With no images included, output each entry below exactly as it appears.

··· RECORDS SUPPLIED

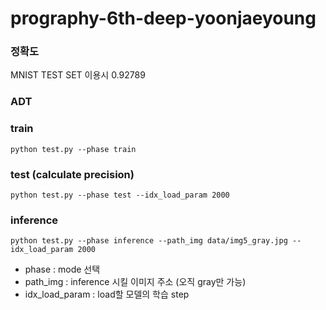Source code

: # prography-6th-deep-yoonjaeyoung

### 정확도
MNIST TEST SET 이용시 0.92789

### ADT


### train
```
python test.py --phase train
```

### test (calculate precision)
```
python test.py --phase test --idx_load_param 2000
```

### inference 
```
python test.py --phase inference --path_img data/img5_gray.jpg --idx_load_param 2000
```

- phase : mode 선택
- path_img : inference 시킬 이미지 주소 (오직 gray만 가능)
- idx_load_param : load할 모델의 학습 step  
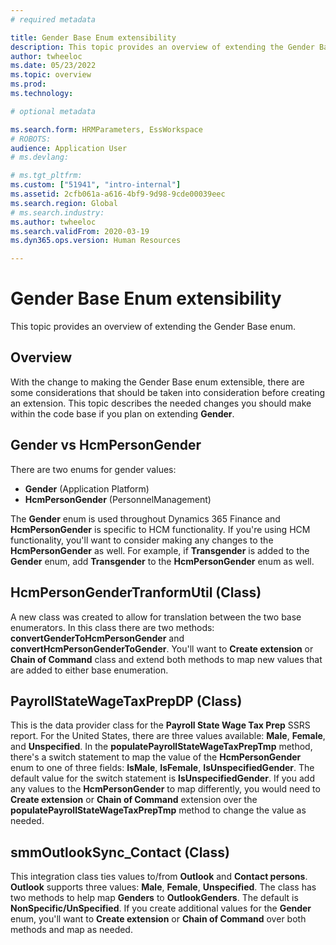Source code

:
 ```yaml
---
# required metadata

title: Gender Base Enum extensibility
description: This topic provides an overview of extending the Gender Base Enum.
author: twheeloc
ms.date: 05/23/2022
ms.topic: overview
ms.prod: 
ms.technology: 

# optional metadata

ms.search.form: HRMParameters, EssWorkspace
# ROBOTS: 
audience: Application User
# ms.devlang: 

# ms.tgt_pltfrm: 
ms.custom: ["51941", "intro-internal"]
ms.assetid: 2cfb061a-a616-4bf9-9d98-9cde00039eec
ms.search.region: Global
# ms.search.industry: 
ms.author: twheeloc
ms.search.validFrom: 2020-03-19
ms.dyn365.ops.version: Human Resources

---
```

# Gender Base Enum extensibility

This topic provides an overview of extending the Gender Base enum.

## Overview
With the change to making the Gender Base enum extensible, there are some considerations that should be taken into consideration before creating an extension. 
This topic describes the needed changes you should make within the code base if you plan on extending **Gender**.

## Gender vs HcmPersonGender

There are two enums for gender values:
 - **Gender** (Application Platform)
 - **HcmPersonGender** (PersonnelManagement)
 
The **Gender** enum is used throughout Dynamics 365 Finance and **HcmPersonGender** is specific to HCM functionality. If you're using HCM functionality, you'll 
want to consider making any changes to the **HcmPersonGender** as well. For example, if **Transgender** is added to the **Gender** enum, add **Transgender** to the **HcmPersonGender** enum as well.

## HcmPersonGenderTranformUtil (Class)
A new class was created to allow for translation between the two base enumerators. In this class there are two methods: **convertGenderToHcmPersonGender** and 
**convertHcmPersonGenderToGender**. You'll want to **Create extension** or **Chain of Command** class and extend both methods to map new values that are added to 
either base enumeration.

## PayrollStateWageTaxPrepDP (Class)
This is the data provider class for the **Payroll State Wage Tax Prep** SSRS report. For the United States, there are three values available: **Male**, **Female**,
and **Unspecified**. In the **populatePayrollStateWageTaxPrepTmp** method, there's a switch statement to map the value of the **HcmPersonGender** enum to one of 
three fields: **IsMale**, **IsFemale**, **IsUnspecifiedGender**. The default value for the switch statement is **IsUnspecifiedGender**. If you add any values to the 
**HcmPersonGender** to map differently, you would need to **Create extension** or **Chain of Command** extension over the **populatePayrollStateWageTaxPrepTmp** method to change the value as needed.

## smmOutlookSync_Contact (Class)
This integration class ties values to/from **Outlook** and **Contact persons**. **Outlook** supports three values: **Male**, **Female**, **Unspecified**. The class has 
two methods to help map **Genders** to **OutlookGenders**. The default is **NonSpecific/UnSpecified**. If you create additional values for the **Gender** enum, you'll 
want to **Create extension** or **Chain of Command** over both methods and map as needed.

······

### ANSWER FOR THE TASK
Source code

: # prography-6th-deep-yoonjaeyoung

### 정확도
MNIST TEST SET 이용시 0.92789

### ADT


### train
```
python test.py --phase train
```

### test (calculate precision)
```
python test.py --phase test --idx_load_param 2000
```

### inference 
```
python test.py --phase inference --path_img data/img5_gray.jpg --idx_load_param 2000
```

- phase : mode 선택
- path_img : inference 시킬 이미지 주소 (오직 gray만 가능)
- idx_load_param : load할 모델의 학습 step  
Source code

:
 ```yaml
---
# required metadata

title: Gender Base Enum extensibility
description: This topic provides an overview of extending the Gender Base Enum.
author: twheeloc
ms.date: 05/23/2022
ms.topic: overview
ms.prod: 
ms.technology: 

# optional metadata

ms.search.form: HRMParameters, EssWorkspace
# ROBOTS: 
audience: Application User
# ms.devlang: 

# ms.tgt_pltfrm: 
ms.custom: ["51941", "intro-internal"]
ms.assetid: 2cfb061a-a616-4bf9-9d98-9cde00039eec
ms.search.region: Global
# ms.search.industry: 
ms.author: twheeloc
ms.search.validFrom: 2020-03-19
ms.dyn365.ops.version: Human Resources

---
```

# Gender Base Enum extensibility

This topic provides an overview of extending the Gender Base enum.

## Overview
With the change to making the Gender Base enum extensible, there are some considerations that should be taken into consideration before creating an extension. 
This topic describes the needed changes you should make within the code base if you plan on extending **Gender**.

## Gender vs HcmPersonGender

There are two enums for gender values:
 - **Gender** (Application Platform)
 - **HcmPersonGender** (PersonnelManagement)
 
The **Gender** enum is used throughout Dynamics 365 Finance and **HcmPersonGender** is specific to HCM functionality. If you're using HCM functionality, you'll 
want to consider making any changes to the **HcmPersonGender** as well. For example, if **Transgender** is added to the **Gender** enum, add **Transgender** to the **HcmPersonGender** enum as well.

## HcmPersonGenderTranformUtil (Class)
A new class was created to allow for translation between the two base enumerators. In this class there are two methods: **convertGenderToHcmPersonGender** and 
**convertHcmPersonGenderToGender**. You'll want to **Create extension** or **Chain of Command** class and extend both methods to map new values that are added to 
either base enumeration.

## PayrollStateWageTaxPrepDP (Class)
This is the data provider class for the **Payroll State Wage Tax Prep** SSRS report. For the United States, there are three values available: **Male**, **Female**,
and **Unspecified**. In the **populatePayrollStateWageTaxPrepTmp** method, there's a switch statement to map the value of the **HcmPersonGender** enum to one of 
three fields: **IsMale**, **IsFemale**, **IsUnspecifiedGender**. The default value for the switch statement is **IsUnspecifiedGender**. If you add any values to the 
**HcmPersonGender** to map differently, you would need to **Create extension** or **Chain of Command** extension over the **populatePayrollStateWageTaxPrepTmp** method to change the value as needed.

## smmOutlookSync_Contact (Class)
This integration class ties values to/from **Outlook** and **Contact persons**. **Outlook** supports three values: **Male**, **Female**, **Unspecified**. The class has 
two methods to help map **Genders** to **OutlookGenders**. The default is **NonSpecific/UnSpecified**. If you create additional values for the **Gender** enum, you'll 
want to **Create extension** or **Chain of Command** over both methods and map as needed.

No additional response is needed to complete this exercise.